#### TASK INSTRUCTIONS
Begin with the first line below and retype each line exactly through the line containing "that the attention". Any pictures are to be left out.

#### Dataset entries
┄┄┄┄┄┄┄┄┄┄

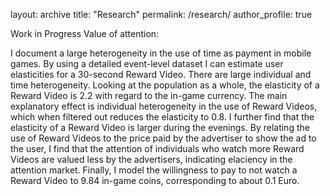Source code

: 
layout: archive
title: "Research"
permalink: /research/
author_profile: true



Work in Progress
Value of attention:
 
I document a large heterogeneity in the use of time as payment in mobile
games. By using a detailed event-level dataset I can estimate user elasticities
for a 30-second Reward Video. There are large individual and time heterogeneity. Looking at the population as a whole, the elasticity of a Reward
Video is 2.2 with regard to the in-game currency. The main explanatory
effect is individual heterogeneity in the use of Reward Videos, which when
filtered out reduces the elasticity to 0.8. I further find that the elasticity of
a Reward Video is larger during the evenings. By relating the use of Reward
Videos to the price paid by the advertiser to show the ad to the user, I find
that the attention of individuals who watch more Reward Videos are valued
less by the advertisers, indicating elaciency in the attention market. Finally,
I model the willingness to pay to not watch a Reward Video to 9.84 in-game
coins, corresponding to about 0.1 Euro.
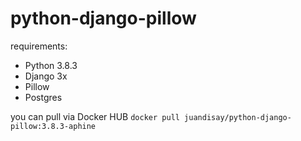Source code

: # python-django-pillow
requirements:
- Python 3.8.3
- Django 3x
- Pillow
- Postgres


you can pull via Docker HUB
`docker pull juandisay/python-django-pillow:3.8.3-aphine`
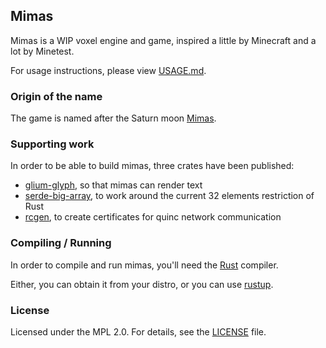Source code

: ## Mimas

Mimas is a WIP voxel engine and game, inspired a little by Minecraft and a lot by Minetest.

For usage instructions, please view [USAGE.md](USAGE.md).

### Origin of the name

The game is named after the Saturn moon [Mimas](https://en.wikipedia.org/wiki/Mimas_(moon)).

### Supporting work

In order to be able to build mimas, three crates have been published:

* [glium-glyph](https://github.com/est31/glium-glyph), so that mimas can render text
* [serde-big-array](https://github.com/est31/serde-big-array), to work around the current 32 elements restriction of Rust
* [rcgen](https://github.com/est31/rcgen/), to create certificates for quinc network communication

### Compiling / Running

In order to compile and run mimas, you'll need the [Rust](https://github.com/rust-lang/rust) compiler.

Either, you can obtain it from your distro, or you can use [rustup](https://rustup.rs/).

### License

Licensed under the MPL 2.0. For details, see the [LICENSE](LICENSE) file.
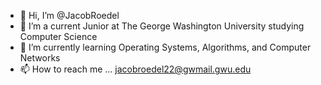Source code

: - 👋 Hi, I’m @JacobRoedel
- 👀 I’m a current Junior at The George Washington University studying Computer Science 
- 🌱 I’m currently learning Operating Systems, Algorithms, and Computer Networks
- 📫 How to reach me ... jacobroedel22@gwmail.gwu.edu

<!---
JacobRoedel/JacobRoedel is a ✨ special ✨ repository because its `README.md` (this file) appears on your GitHub profile.
You can click the Preview link to take a look at your changes.
--->
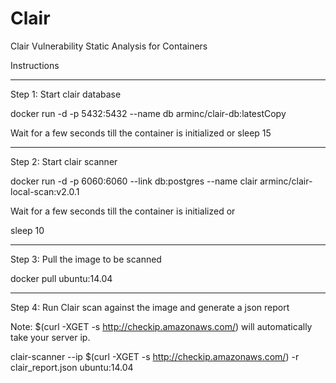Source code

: # Clair
Clair
Vulnerability Static Analysis for Containers

Instructions

-----

Step 1: Start clair database

docker run -d -p 5432:5432 --name db arminc/clair-db:latestCopy

Wait for a few seconds till the container is initialized
or
sleep 15

------
Step 2: Start clair scanner

docker run -d -p 6060:6060 --link db:postgres --name clair arminc/clair-local-scan:v2.0.1

Wait for a few seconds till the container is initialized
or

sleep 10

------

Step 3: Pull the image to be scanned

docker pull ubuntu:14.04

-------

Step 4: Run Clair scan against the image and generate a json report

Note: $(curl -XGET -s http://checkip.amazonaws.com/) will automatically take your server ip.

clair-scanner --ip $(curl -XGET -s http://checkip.amazonaws.com/) -r clair_report.json ubuntu:14.04
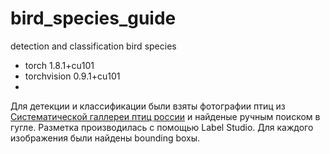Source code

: # bird_species_guide
detection and classification bird species
- torch                         1.8.1+cu101
- torchvision                   0.9.1+cu101
- 

Для детекции и классификации были взяты фотографии птиц из [Систематической галлереи птиц россии](http://www.rbcu.ru/birdclass/) и найденые ручным поиском в гугле.
Разметка производилась с помощью Label Studio. Для каждого изображения были найдены bounding boxы.
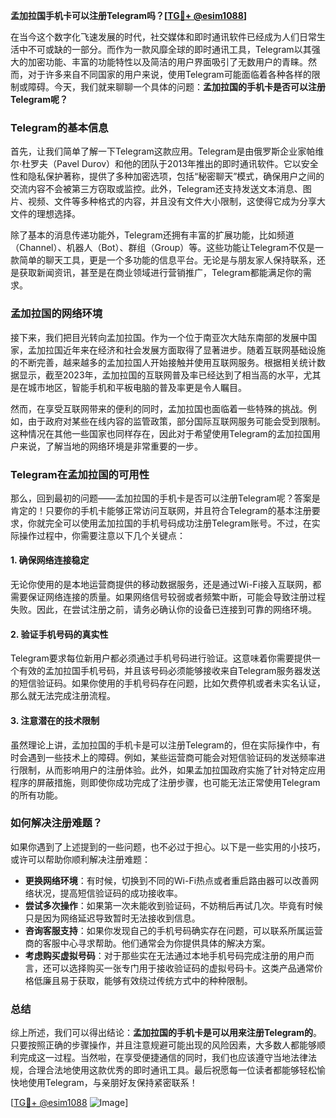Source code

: **孟加拉国手机卡可以注册Telegram吗？[[TG💪+ @esim1088](https://t.me/s/esim1088)]**

在当今这个数字化飞速发展的时代，社交媒体和即时通讯软件已经成为人们日常生活中不可或缺的一部分。而作为一款风靡全球的即时通讯工具，Telegram以其强大的加密功能、丰富的功能特性以及简洁的用户界面吸引了无数用户的青睐。然而，对于许多来自不同国家的用户来说，使用Telegram可能面临着各种各样的限制或障碍。今天，我们就来聊聊一个具体的问题：**孟加拉国的手机卡是否可以注册Telegram呢？**

### Telegram的基本信息

首先，让我们简单了解一下Telegram这款应用。Telegram是由俄罗斯企业家帕维尔·杜罗夫（Pavel Durov）和他的团队于2013年推出的即时通讯软件。它以安全性和隐私保护著称，提供了多种加密选项，包括“秘密聊天”模式，确保用户之间的交流内容不会被第三方窃取或监控。此外，Telegram还支持发送文本消息、图片、视频、文件等多种格式的内容，并且没有文件大小限制，这使得它成为分享大文件的理想选择。

除了基本的消息传递功能外，Telegram还拥有丰富的扩展功能，比如频道（Channel）、机器人（Bot）、群组（Group）等。这些功能让Telegram不仅是一款简单的聊天工具，更是一个多功能的信息平台。无论是与朋友家人保持联系，还是获取新闻资讯，甚至是在商业领域进行营销推广，Telegram都能满足你的需求。

### 孟加拉国的网络环境

接下来，我们把目光转向孟加拉国。作为一个位于南亚次大陆东南部的发展中国家，孟加拉国近年来在经济和社会发展方面取得了显著进步。随着互联网基础设施的不断完善，越来越多的孟加拉国人开始接触并使用互联网服务。根据相关统计数据显示，截至2023年，孟加拉国的互联网普及率已经达到了相当高的水平，尤其是在城市地区，智能手机和平板电脑的普及率更是令人瞩目。

然而，在享受互联网带来的便利的同时，孟加拉国也面临着一些特殊的挑战。例如，由于政府对某些在线内容的监管政策，部分国际互联网服务可能会受到限制。这种情况在其他一些国家也同样存在，因此对于希望使用Telegram的孟加拉国用户来说，了解当地的网络环境是非常重要的一步。

### Telegram在孟加拉国的可用性

那么，回到最初的问题——孟加拉国的手机卡是否可以注册Telegram呢？答案是肯定的！只要你的手机卡能够正常访问互联网，并且符合Telegram的基本注册要求，你就完全可以使用孟加拉国的手机号码成功注册Telegram账号。不过，在实际操作过程中，你需要注意以下几个关键点：

#### 1. 确保网络连接稳定
无论你使用的是本地运营商提供的移动数据服务，还是通过Wi-Fi接入互联网，都需要保证网络连接的质量。如果网络信号较弱或者频繁中断，可能会导致注册过程失败。因此，在尝试注册之前，请务必确认你的设备已连接到可靠的网络环境。

#### 2. 验证手机号码的真实性
Telegram要求每位新用户都必须通过手机号码进行验证。这意味着你需要提供一个有效的孟加拉国手机号码，并且该号码必须能够接收来自Telegram服务器发送的短信验证码。如果你使用的手机号码存在问题，比如欠费停机或者未实名认证，那么就无法完成注册流程。

#### 3. 注意潜在的技术限制
虽然理论上讲，孟加拉国的手机卡是可以注册Telegram的，但在实际操作中，有时会遇到一些技术上的障碍。例如，某些运营商可能会对短信验证码的发送频率进行限制，从而影响用户的注册体验。此外，如果孟加拉国政府实施了针对特定应用程序的屏蔽措施，则即使你成功完成了注册步骤，也可能无法正常使用Telegram的所有功能。

### 如何解决注册难题？

如果你遇到了上述提到的一些问题，也不必过于担心。以下是一些实用的小技巧，或许可以帮助你顺利解决注册难题：

- **更换网络环境**：有时候，切换到不同的Wi-Fi热点或者重启路由器可以改善网络状况，提高短信验证码的成功接收率。
- **尝试多次操作**：如果第一次未能收到验证码，不妨稍后再试几次。毕竟有时候只是因为网络延迟导致暂时无法接收到信息。
- **咨询客服支持**：如果你发现自己的手机号码确实存在问题，可以联系所属运营商的客服中心寻求帮助。他们通常会为你提供具体的解决方案。
- **考虑购买虚拟号码**：对于那些实在无法通过本地手机号码完成注册的用户而言，还可以选择购买一张专门用于接收验证码的虚拟号码卡。这类产品通常价格低廉且易于获取，能够有效绕过传统方式中的种种限制。

### 总结

综上所述，我们可以得出结论：**孟加拉国的手机卡是可以用来注册Telegram的**。只要按照正确的步骤操作，并且注意规避可能出现的风险因素，大多数人都能够顺利完成这一过程。当然啦，在享受便捷通信的同时，我们也应该遵守当地法律法规，合理合法地使用这款优秀的即时通讯工具。最后祝愿每一位读者都能够轻松愉快地使用Telegram，与亲朋好友保持紧密联系！

[[TG💪+ @esim1088](https://t.me/s/esim1088) ![Image](https://i.postimg.cc/4NQfJmqS/Snipaste-2025-05-13-00-14-12.png)]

┄┄┄┄┄┄┄┄┄┄

#### ANSWER
Source code

: 
layout: archive
title: "Research"
permalink: /research/
author_profile: true



Work in Progress
Value of attention:
 
I document a large heterogeneity in the use of time as payment in mobile
games. By using a detailed event-level dataset I can estimate user elasticities
for a 30-second Reward Video. There are large individual and time heterogeneity. Looking at the population as a whole, the elasticity of a Reward
Video is 2.2 with regard to the in-game currency. The main explanatory
effect is individual heterogeneity in the use of Reward Videos, which when
filtered out reduces the elasticity to 0.8. I further find that the elasticity of
a Reward Video is larger during the evenings. By relating the use of Reward
Videos to the price paid by the advertiser to show the ad to the user, I find
that the attention of individuals who watch more Reward Videos are valued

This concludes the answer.